If I apply a hash partitioner to Spark's aggregatebykey function, ie myRDD.aggregateByKey(0, new HashPartitioner(20))(combOp, mergeOp) 如果我将哈希分区程序应用于Spark的aggregatebykey函数,即myRDD.aggregateByKey(0, new HashPartitioner(20))(combOp, mergeOp)

Does myRDD get repartitioned first before it's key/value pairs are aggregated using combOp and mergeOp? 在使用combOp和mergeOp聚合键/值对之前,myRDD是否会先进行重新分区? Or does myRDD go through combOp and mergeOp first and the resulting RDD is repartitioned using the HashPartitioner? 还是myRDD首先通过combOp和mergeOp,然后使用HashPartitioner对生成的RDD进行重新分区?

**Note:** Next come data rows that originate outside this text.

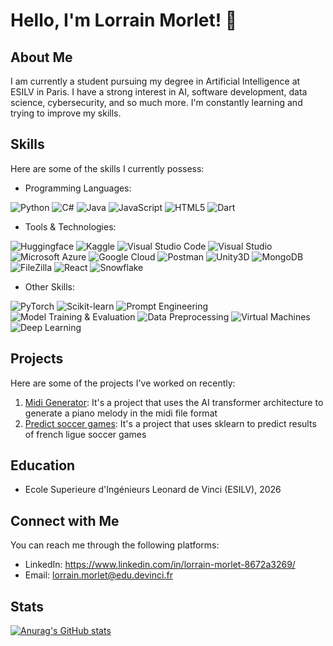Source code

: # Hello, I'm Lorrain Morlet! 👋

## About Me
I am currently a student pursuing my degree in Artificial Intelligence at ESILV in Paris. I have a strong interest in AI, software development, data science, cybersecurity, and so much more. I'm constantly learning and trying to improve my skills. 

## Skills
Here are some of the skills I currently possess:

- Programming Languages:

![Python](https://img.shields.io/badge/-Python-3776AB?logo=python&logoColor=white)
![C#](https://img.shields.io/badge/-C%23-239120?logo=c-sharp&logoColor=white)
![Java](https://img.shields.io/badge/-Java-007396?logo=java&logoColor=white)
![JavaScript](https://img.shields.io/badge/-JavaScript-F7DF1E?logo=javascript&logoColor=black)
![HTML5](https://img.shields.io/badge/-HTML5-E34F26?logo=html5&logoColor=white)
![Dart](https://img.shields.io/badge/-Dart-0175C2?logo=dart&logoColor=white)


- Tools & Technologies:

![Huggingface](https://img.shields.io/badge/-Hugging%20Face-FDB827?logo=hugging-face&logoColor=black)
![Kaggle](https://img.shields.io/badge/-Kaggle-20BEFF?logo=kaggle&logoColor=white)
![Visual Studio Code](https://img.shields.io/badge/-Visual%20Studio%20Code-007ACC?logo=visual-studio-code&logoColor=white)
![Visual Studio](https://img.shields.io/badge/-Visual%20Studio-5C2D91?logo=visual-studio&logoColor=white)
![Microsoft Azure](https://img.shields.io/badge/-Microsoft%20Azure-0089D6?logo=microsoft-azure&logoColor=white)
![Google Cloud](https://img.shields.io/badge/-Google%20Cloud-4285F4?logo=google-cloud&logoColor=white)
![Postman](https://img.shields.io/badge/-Postman-FF6C37?logo=postman&logoColor=white)
![Unity3D](https://img.shields.io/badge/-Unity3D-000000?logo=unity&logoColor=white)
![MongoDB](https://img.shields.io/badge/-MongoDB-47A248?logo=mongodb&logoColor=white)
![FileZilla](https://img.shields.io/badge/-FileZilla-BF0000?logo=filezilla&logoColor=white)
![React](https://img.shields.io/badge/-React-61DAFB?logo=react&logoColor=black)
![Snowflake](https://img.shields.io/badge/-React-61DAFB?logo=Snowflake&logoColor=black)

- Other Skills:

![PyTorch](https://img.shields.io/badge/-PyTorch-EE4C2C?logo=pytorch&logoColor=white)
![Scikit-learn](https://img.shields.io/badge/-Scikit--learn-F7931A?logo=scikit-learn&logoColor=white)
![Prompt Engineering](https://img.shields.io/badge/-Prompt%20Engineering-303F9F?logo=openai&logoColor=white)
![Model Training & Evaluation](https://img.shields.io/badge/-Model%20Training%20%26%20Evaluation-FFC107?logo=tensorflow&logoColor=white)
![Data Preprocessing](https://img.shields.io/badge/-Data%20Preprocessing-007396?logo=pandas&logoColor=white)
![Virtual Machines](https://img.shields.io/badge/-Virtual%20Machines-0052CC?logo=vmware&logoColor=white)
![Deep Learning](https://img.shields.io/badge/-Deep%20Learning-00ADD8?logo=keras&logoColor=white)

## Projects
Here are some of the projects I've worked on recently:
1. [Midi Generator](https://github.com/Nasotro/MidiGen): It's a project that uses the AI transformer architecture to generate a piano melody in the midi file format
2. [Predict soccer games](https://github.com/Nasotro/ProjetFoot): It's a project that uses sklearn to predict results of french ligue soccer games

## Education
- Ecole Superieure d'Ingénieurs Leonard de Vinci (ESILV), 2026

## Connect with Me
You can reach me through the following platforms:
- LinkedIn: https://www.linkedin.com/in/lorrain-morlet-8672a3269/
- Email: lorrain.morlet@edu.devinci.fr

## Stats
[![Anurag's GitHub stats](https://github-readme-stats.vercel.app/api?username=Nasotro&show_icons=true&theme=radical)](https://github.com/anuraghazra/github-readme-stats)

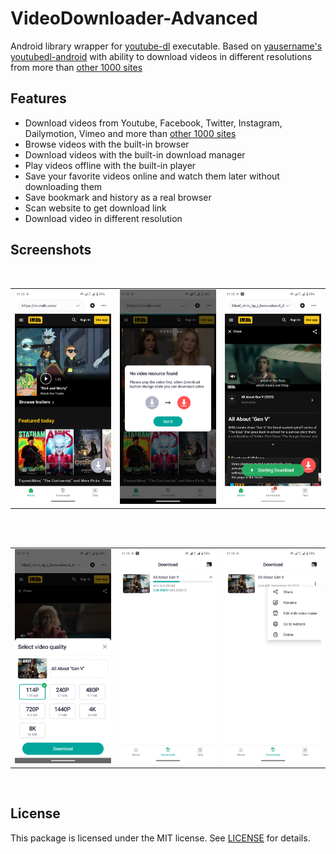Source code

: # VideoDownloader-Advanced

Android library wrapper for [youtube-dl](https://github.com/rg3/youtube-dl) executable.
Based on [yausername's youtubedl-android](https://github.com/yausername/youtubedl-android) with ability to download videos in different resolutions from more than
[other 1000 sites](http://rg3.github.io/youtube-dl/supportedsites.html)

## Features

- Download videos from Youtube, Facebook, Twitter, Instagram, Dailymotion, Vimeo and more than [other 1000 sites](http://rg3.github.io/youtube-dl/supportedsites.html)
- Browse videos with the built-in browser
- Download videos with the built-in download manager
- Play videos offline with the built-in player
- Save your favorite videos online and watch them later without downloading them
- Save bookmark and history as a real browser
- Scan website to get download link 
- Download video in different resolution


## Screenshots
</br>
<div align="center">
   <table align="center" border="0" >
  <tr>
    <td>
<img width="360"
src="screenshots/Screenshot1.png"/>
       <td><img width="360"
src="screenshots/Screenshot11.png"/>
    </td>
     <td> <img width="360"
src="screenshots/Screenshot2.png"/></td>
  </table>
  </div>
</br>
<div align="center">
  <table align="center" border="0" >
  <tr>
    <td> <img width="360"
src="screenshots/Screenshot4.png"/></td>
     <td> <img width="360"
src="screenshots/Screenshot5.png"/></td>
     <td> <img width="360"
src="screenshots/Screenshot6.png"/></td>
  </tr>
</table>
  </div>
</br>

## License

This package is licensed under the MIT license. See [LICENSE](./LICENSE) for details.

aggregateByKey applies map side aggregation before eventual shuffle. aggregateByKey在最终洗牌之前应用地图端聚合。 Since every partition is processed sequentially the only operation that is applied in this phase is initialization (creating zeroValue ) and combOp . 由于每个分区都是按顺序处理的,因此在此阶段应用的唯一操作是初始化(创建zeroValue )和combOp A goal of mergeOp is to combine aggregation buffers so it is not used before shuffle. mergeOp的目标是合并聚合缓冲区,因此在混洗之前不使用它。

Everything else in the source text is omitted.